▶ What to do:
Report every line of the records below that contains the word "sebagai".

-------

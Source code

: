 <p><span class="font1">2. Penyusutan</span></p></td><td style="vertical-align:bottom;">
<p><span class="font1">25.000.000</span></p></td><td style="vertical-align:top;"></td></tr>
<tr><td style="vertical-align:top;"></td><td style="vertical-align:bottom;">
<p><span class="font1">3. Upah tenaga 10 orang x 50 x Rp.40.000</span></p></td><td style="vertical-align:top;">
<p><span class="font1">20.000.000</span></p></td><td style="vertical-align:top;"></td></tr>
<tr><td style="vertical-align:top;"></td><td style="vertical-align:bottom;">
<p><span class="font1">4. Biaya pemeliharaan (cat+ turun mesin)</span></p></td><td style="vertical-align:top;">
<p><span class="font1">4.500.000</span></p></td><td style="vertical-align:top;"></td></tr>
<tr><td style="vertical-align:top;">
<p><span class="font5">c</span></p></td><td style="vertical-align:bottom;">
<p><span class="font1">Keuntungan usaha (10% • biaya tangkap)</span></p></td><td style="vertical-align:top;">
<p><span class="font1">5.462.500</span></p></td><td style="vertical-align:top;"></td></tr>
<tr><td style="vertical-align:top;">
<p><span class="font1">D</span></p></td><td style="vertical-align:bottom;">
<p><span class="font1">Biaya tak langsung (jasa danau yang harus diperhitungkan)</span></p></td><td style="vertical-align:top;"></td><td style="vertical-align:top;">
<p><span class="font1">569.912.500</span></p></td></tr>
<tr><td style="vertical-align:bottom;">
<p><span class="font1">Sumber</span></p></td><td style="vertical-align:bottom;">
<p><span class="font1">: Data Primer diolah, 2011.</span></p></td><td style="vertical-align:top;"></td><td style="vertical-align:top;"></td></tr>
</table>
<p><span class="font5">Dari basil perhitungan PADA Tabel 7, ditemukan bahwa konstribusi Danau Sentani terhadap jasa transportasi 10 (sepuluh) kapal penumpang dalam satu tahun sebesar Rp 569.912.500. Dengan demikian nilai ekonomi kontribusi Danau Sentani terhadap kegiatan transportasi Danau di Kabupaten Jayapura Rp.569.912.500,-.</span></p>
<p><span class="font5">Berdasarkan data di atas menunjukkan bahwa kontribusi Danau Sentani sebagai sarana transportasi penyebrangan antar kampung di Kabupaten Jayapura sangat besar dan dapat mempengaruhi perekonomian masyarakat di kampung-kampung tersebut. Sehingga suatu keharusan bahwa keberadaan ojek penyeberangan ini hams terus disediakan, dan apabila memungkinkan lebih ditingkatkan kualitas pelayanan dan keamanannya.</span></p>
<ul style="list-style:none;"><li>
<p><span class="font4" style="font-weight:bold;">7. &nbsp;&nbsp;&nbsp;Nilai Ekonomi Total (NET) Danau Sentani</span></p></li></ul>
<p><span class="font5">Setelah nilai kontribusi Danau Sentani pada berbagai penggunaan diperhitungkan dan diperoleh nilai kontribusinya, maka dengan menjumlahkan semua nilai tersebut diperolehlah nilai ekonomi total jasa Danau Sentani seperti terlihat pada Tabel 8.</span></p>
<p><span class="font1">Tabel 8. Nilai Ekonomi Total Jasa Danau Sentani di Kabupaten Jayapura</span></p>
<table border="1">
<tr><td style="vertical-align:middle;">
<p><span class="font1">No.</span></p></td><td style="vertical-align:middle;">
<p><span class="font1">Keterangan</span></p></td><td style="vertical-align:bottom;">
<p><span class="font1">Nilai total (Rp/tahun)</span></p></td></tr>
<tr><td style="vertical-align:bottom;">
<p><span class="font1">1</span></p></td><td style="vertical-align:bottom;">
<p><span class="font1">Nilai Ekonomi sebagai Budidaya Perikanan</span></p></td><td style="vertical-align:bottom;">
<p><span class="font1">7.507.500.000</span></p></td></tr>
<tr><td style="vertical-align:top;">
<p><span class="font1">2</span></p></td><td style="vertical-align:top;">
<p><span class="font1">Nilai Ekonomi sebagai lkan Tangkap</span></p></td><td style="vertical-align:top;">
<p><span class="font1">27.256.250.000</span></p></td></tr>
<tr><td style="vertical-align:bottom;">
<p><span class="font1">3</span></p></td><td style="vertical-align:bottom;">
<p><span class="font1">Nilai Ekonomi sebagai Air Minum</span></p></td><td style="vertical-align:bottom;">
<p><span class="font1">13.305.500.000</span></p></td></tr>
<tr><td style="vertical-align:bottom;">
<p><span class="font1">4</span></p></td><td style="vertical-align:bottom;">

-------

▶ Result of this task:
<p><span class="font5">Berdasarkan data di atas menunjukkan bahwa kontribusi Danau Sentani sebagai sarana transportasi penyebrangan antar kampung di Kabupaten Jayapura sangat besar dan dapat mempengaruhi perekonomian masyarakat di kampung-kampung tersebut. Sehingga suatu keharusan bahwa keberadaan ojek penyeberangan ini hams terus disediakan, dan apabila memungkinkan lebih ditingkatkan kualitas pelayanan dan keamanannya.</span></p>
<p><span class="font1">Nilai Ekonomi sebagai Budidaya Perikanan</span></p></td><td style="vertical-align:bottom;">
<p><span class="font1">Nilai Ekonomi sebagai lkan Tangkap</span></p></td><td style="vertical-align:top;">
<p><span class="font1">Nilai Ekonomi sebagai Air Minum</span></p></td><td style="vertical-align:bottom;">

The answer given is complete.